What you should do
For each line below that holds "encoded", return the line as it stands.

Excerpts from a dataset
+++

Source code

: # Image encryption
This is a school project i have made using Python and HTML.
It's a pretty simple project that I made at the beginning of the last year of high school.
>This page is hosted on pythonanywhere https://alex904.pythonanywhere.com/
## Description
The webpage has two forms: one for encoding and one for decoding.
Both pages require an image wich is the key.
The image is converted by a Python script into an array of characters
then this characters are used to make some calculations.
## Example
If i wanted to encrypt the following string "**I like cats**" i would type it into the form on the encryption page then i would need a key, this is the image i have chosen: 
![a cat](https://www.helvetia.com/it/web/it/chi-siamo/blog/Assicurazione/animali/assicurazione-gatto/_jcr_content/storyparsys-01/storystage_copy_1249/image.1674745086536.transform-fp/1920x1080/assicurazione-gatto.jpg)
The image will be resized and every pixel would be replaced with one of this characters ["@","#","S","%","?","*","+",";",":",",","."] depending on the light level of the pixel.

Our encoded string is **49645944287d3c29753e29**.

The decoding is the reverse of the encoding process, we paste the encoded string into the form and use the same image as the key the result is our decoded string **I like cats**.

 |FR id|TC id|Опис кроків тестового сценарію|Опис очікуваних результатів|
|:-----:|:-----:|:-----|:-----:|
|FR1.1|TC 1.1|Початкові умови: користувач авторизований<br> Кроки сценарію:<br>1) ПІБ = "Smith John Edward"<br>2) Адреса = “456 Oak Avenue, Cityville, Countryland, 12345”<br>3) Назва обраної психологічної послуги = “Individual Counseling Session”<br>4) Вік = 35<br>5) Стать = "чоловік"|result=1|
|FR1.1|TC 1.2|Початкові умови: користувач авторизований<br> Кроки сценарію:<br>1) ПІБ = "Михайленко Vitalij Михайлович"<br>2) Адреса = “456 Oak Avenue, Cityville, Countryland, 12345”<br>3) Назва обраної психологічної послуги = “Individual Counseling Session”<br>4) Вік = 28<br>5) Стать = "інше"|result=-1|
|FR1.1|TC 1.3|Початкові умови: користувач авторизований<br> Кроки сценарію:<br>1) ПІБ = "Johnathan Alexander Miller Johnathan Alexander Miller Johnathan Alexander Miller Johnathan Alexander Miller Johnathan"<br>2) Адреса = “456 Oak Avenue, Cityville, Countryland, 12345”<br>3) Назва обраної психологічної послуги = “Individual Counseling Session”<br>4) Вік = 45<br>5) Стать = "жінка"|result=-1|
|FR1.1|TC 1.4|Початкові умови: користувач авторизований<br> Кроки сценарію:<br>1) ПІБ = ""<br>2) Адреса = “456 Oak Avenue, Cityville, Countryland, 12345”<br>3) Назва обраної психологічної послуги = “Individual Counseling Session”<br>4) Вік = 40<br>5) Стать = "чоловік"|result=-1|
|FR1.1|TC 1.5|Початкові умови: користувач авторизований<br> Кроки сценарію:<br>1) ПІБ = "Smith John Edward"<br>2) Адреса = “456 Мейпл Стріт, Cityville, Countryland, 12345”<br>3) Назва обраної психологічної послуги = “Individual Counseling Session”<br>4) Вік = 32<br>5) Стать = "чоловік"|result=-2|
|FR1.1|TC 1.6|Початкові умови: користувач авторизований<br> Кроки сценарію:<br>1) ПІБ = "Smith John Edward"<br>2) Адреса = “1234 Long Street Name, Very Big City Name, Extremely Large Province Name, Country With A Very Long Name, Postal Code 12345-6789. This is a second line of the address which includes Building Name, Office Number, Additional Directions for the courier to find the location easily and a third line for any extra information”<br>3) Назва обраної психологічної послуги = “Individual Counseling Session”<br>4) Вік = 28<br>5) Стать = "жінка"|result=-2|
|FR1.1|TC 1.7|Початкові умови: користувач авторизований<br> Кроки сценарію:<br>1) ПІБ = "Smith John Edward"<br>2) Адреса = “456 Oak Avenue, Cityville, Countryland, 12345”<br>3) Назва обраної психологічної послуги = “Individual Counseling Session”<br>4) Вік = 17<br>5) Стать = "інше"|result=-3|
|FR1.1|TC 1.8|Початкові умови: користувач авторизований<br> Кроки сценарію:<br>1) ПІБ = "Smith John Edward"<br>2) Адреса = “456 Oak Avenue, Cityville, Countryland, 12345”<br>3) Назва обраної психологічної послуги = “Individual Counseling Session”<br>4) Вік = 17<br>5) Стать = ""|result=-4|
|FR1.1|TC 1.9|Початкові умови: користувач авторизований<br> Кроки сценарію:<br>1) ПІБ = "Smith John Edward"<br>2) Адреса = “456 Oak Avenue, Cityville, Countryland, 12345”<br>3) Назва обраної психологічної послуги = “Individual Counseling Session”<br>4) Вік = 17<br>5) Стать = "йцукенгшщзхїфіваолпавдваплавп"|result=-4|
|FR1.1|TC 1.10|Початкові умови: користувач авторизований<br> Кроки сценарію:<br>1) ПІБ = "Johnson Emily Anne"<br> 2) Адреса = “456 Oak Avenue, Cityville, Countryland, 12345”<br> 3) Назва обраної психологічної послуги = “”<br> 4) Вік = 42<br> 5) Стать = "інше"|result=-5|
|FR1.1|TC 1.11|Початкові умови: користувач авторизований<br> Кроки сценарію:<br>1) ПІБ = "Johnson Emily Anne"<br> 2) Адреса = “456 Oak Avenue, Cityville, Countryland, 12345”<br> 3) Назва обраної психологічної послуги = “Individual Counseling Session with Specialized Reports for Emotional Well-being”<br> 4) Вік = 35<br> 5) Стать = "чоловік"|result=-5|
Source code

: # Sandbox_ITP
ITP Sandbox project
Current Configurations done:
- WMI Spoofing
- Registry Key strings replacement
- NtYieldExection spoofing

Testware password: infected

+++

Final answer
Our encoded string is **49645944287d3c29753e29**.
The decoding is the reverse of the encoding process, we paste the encoded string into the form and use the same image as the key the result is our decoded string **I like cats**.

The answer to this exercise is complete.